The LSTM layer and an LSTM cell are shown schematically in Figs. 1d and 6a, respectively. The equations for the LSTM are shown as Eqs. (9)–(14)32,41. At a time t, the input xt and two internal states Ct−1and ht−1 are fed into the LSTM cell. The first thing to be decided by the LSTM cell is whether or not to forget in Eq. (9), which outputs a number between 0 and 1 that represents retaining or forgetting. Next, an input gate (Eq. (10)) decides which values are to be updated from a vector of new candidate values created using Eq. (11). The new value is then added to the cell state and the old value is forgotten in Eq. (12). Finally, the cell decides what to output using Eqs. (13) and (14).

$${f}_{t}=\sigma \left({W}_{f}\cdot \left[{h}_{t-1},{x}_{t}\right]+{b}_{f}\right),$$
(9)
$${i}_{t}=\sigma \left({W}_{i}\cdot \left[{h}_{t-1},{x}_{t}\right]+{b}_{i}\right),$$
(10)
$${\tilde{C}}_{t}=\tanh \left({W}_{C}\cdot \left[{h}_{t-1},{x}_{t}\right]+{b}_{C}\right),$$
(11)
$${C}_{t}={f}_{t}\times {C}_{t-1}+{i}_{t}\times {\tilde{C}}_{t},$$
(12)
$${o}_{t}=\sigma \left({W}_{o}\left[{h}_{t-1},{x}_{t}\right]+{b}_{o}\right),$$
(13)
$${h}_{t}={o}_{t}\times \tanh \left({C}_{t}\right),$$
(14)

where σ(x) = 1/(1 + ex) is the sigmoid function. The sigmoid and $$\tanh$$ functions are applied in an element-wise manner. The LSTM is followed by a time-reversed LSTM to constitute a Bi-LSTM layer that improves the memory for long sequences.

The dense layer and a neuron are drawn in Figs. 1e and 6b, respectively, and the corresponding equations are

$${{{{{\bf{a}}}}}}={{{{{\bf{w}}}}}}\cdot {{{{{\bf{x}}}}}}+b,$$
(15)
$${{{{{\bf{y}}}}}}=g({{{{{\bf{a}}}}}}),$$
(16)

where w is the vector of weights, b is the bias, x represents the input data, g(a) = 1/(1 + ea) is the sigmoid activation function used to limit the output values to between 0 and 1, and y is the output. The dense layer resizes the shape of the data obtained from the Bi-LSTM to match the size of the label.

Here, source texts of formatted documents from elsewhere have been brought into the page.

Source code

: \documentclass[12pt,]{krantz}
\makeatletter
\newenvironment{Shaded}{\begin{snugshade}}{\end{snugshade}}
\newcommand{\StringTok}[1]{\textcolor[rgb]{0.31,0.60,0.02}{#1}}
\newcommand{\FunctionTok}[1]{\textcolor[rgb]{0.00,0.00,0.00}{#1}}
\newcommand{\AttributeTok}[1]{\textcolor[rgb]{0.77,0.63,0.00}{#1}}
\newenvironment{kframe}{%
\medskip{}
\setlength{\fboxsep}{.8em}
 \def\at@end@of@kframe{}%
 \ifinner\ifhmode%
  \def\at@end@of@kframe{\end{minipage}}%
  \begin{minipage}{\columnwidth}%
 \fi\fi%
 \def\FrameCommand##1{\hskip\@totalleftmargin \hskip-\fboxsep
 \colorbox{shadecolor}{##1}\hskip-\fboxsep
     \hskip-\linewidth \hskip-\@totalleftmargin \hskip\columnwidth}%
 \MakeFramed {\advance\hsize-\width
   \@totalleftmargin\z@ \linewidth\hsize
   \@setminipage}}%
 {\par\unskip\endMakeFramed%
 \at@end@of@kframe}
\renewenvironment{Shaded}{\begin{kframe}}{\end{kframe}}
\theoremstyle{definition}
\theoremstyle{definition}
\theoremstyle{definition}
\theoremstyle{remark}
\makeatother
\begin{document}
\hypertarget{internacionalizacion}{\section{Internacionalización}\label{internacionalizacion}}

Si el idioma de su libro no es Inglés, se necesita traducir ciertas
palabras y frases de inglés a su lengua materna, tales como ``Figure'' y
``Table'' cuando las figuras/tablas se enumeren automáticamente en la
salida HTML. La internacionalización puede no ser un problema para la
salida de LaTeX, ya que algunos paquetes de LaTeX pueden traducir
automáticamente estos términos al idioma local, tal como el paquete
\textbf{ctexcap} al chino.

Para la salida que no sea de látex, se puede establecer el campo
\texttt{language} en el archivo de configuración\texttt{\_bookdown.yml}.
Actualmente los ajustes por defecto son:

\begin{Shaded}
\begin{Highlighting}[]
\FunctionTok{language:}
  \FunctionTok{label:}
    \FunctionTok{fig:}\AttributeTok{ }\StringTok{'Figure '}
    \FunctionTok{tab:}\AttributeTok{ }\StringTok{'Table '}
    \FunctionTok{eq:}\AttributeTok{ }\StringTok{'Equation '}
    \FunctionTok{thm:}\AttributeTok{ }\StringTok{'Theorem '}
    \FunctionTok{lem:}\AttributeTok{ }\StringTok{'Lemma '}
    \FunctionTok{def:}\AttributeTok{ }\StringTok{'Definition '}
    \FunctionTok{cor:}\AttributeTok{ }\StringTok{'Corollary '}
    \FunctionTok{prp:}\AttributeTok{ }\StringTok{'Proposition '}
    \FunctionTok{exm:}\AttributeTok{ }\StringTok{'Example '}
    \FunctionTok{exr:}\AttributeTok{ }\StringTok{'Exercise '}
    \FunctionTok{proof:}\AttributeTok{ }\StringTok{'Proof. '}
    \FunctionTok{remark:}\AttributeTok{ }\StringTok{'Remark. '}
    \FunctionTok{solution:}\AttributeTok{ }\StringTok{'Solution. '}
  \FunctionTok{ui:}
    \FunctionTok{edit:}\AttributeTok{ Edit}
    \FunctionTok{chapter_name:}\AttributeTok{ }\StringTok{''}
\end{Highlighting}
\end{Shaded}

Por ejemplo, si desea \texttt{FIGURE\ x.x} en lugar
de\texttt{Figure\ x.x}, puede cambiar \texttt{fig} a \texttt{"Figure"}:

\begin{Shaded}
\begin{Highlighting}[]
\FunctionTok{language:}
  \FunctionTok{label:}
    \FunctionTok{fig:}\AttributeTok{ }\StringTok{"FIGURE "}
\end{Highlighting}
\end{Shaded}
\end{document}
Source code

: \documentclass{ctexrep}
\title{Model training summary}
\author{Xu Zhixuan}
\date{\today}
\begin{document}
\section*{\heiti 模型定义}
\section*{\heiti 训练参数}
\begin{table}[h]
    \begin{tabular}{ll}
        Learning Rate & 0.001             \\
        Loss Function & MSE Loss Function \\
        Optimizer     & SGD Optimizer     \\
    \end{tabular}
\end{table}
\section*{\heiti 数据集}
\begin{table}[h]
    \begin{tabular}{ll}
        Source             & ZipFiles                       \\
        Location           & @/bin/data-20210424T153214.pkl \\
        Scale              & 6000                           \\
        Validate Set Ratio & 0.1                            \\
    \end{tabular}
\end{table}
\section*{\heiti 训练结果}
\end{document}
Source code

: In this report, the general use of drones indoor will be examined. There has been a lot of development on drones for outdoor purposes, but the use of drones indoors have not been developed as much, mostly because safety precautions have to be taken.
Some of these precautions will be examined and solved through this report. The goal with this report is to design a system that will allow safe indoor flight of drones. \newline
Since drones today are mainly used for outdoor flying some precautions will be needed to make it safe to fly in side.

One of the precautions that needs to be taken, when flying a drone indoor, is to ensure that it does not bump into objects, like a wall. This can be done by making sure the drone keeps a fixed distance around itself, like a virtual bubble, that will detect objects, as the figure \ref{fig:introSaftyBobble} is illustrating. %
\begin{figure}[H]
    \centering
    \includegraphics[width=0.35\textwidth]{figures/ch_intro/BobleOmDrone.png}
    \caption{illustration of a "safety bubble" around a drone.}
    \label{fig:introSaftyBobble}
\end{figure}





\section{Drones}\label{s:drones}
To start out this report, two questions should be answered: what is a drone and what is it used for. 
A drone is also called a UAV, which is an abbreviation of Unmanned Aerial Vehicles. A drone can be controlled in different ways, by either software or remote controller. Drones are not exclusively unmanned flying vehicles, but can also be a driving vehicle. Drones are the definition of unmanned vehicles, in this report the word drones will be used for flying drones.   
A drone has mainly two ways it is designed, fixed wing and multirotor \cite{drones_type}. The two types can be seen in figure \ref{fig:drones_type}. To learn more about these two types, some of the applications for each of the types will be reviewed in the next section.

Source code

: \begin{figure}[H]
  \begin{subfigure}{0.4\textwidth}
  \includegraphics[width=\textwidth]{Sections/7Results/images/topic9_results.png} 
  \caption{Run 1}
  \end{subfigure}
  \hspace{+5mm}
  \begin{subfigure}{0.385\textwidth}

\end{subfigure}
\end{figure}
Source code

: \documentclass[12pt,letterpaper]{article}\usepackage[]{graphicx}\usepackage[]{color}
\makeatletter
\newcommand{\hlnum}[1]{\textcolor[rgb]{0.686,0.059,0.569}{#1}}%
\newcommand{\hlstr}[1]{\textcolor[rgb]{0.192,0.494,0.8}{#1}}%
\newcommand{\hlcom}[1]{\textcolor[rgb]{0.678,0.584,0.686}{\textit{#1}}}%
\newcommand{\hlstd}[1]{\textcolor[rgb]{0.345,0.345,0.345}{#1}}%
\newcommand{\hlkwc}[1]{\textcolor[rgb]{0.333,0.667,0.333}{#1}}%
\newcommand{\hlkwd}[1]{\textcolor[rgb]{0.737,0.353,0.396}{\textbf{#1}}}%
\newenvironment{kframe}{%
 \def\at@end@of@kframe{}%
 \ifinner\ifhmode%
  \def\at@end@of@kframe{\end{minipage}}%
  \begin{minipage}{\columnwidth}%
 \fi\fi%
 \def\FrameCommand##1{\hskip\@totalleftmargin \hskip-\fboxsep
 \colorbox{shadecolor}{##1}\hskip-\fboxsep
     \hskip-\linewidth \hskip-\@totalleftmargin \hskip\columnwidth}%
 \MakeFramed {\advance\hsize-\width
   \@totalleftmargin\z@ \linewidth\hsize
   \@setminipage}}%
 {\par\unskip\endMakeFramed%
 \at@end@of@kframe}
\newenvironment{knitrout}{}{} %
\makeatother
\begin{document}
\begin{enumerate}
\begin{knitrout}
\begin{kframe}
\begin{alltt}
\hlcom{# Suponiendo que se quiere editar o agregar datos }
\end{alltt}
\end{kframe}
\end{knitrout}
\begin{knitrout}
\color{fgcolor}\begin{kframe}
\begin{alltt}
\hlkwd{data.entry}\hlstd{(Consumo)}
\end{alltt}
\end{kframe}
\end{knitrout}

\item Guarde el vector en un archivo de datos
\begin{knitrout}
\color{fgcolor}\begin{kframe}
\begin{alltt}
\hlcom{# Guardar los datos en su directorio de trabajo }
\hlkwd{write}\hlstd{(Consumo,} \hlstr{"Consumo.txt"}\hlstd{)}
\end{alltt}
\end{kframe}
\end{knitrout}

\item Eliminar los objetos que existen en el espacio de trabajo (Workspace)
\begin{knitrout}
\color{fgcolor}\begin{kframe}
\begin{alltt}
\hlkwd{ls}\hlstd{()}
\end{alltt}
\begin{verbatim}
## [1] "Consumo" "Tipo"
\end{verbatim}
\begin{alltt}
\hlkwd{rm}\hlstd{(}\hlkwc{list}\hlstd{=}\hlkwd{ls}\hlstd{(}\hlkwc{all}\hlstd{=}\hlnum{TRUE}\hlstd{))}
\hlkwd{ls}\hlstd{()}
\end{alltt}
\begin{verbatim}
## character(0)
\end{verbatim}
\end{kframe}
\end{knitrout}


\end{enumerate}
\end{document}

The training consists of both forward and backward propagation. A batch of probe spectra propagates through the 1D CNN layer, the Bi-LSTM layer, and dense layer during the forward training process. The differentiable loss function is then calculated. In our case, the differentiable loss function is the mean squared error (MSE) between the predictions and the ground truth, which is used widely in the regression task32. The equation for the MSE is

$${L}_{{{{{{\rm{MSE}}}}}}}=\frac{1}{m\cdot n}\mathop{\sum }\limits_{j=1}^{n}\mathop{\sum }\limits_{i=1}^{m}{\left({\varphi }_{i,j}-f({T}_{i,j})\right)}^{2},$$
(17)

where m is the number of data points in one spectrum, n is the mini-batch size, φi is the ground truth and f(Ti) is the model prediction. In backpropagation, the trainable weights of each layer are updated based on the learning rate and the derivative of the MSE loss function with respect to the weights to minimize the loss LMSE, such that

$$W\leftarrow W-\eta \frac{\partial {L}_{{{{{{\rm{MSE}}}}}}}}{\partial W},$$
(18)

where η is the learning rate and W is the trainable weight for each layer. The weights of each layer are then updated according to the RMSprop optimizer42.

The network is implemented using the Keras 2.3.1 framework on Python 3.6.11 (ref. 30). All weights are initialized with the Keras default. The hyper-parameters of the deep learning model (including the convolution kernel length, the number of hidden variables and the learning rate) are tuned using Optuna43.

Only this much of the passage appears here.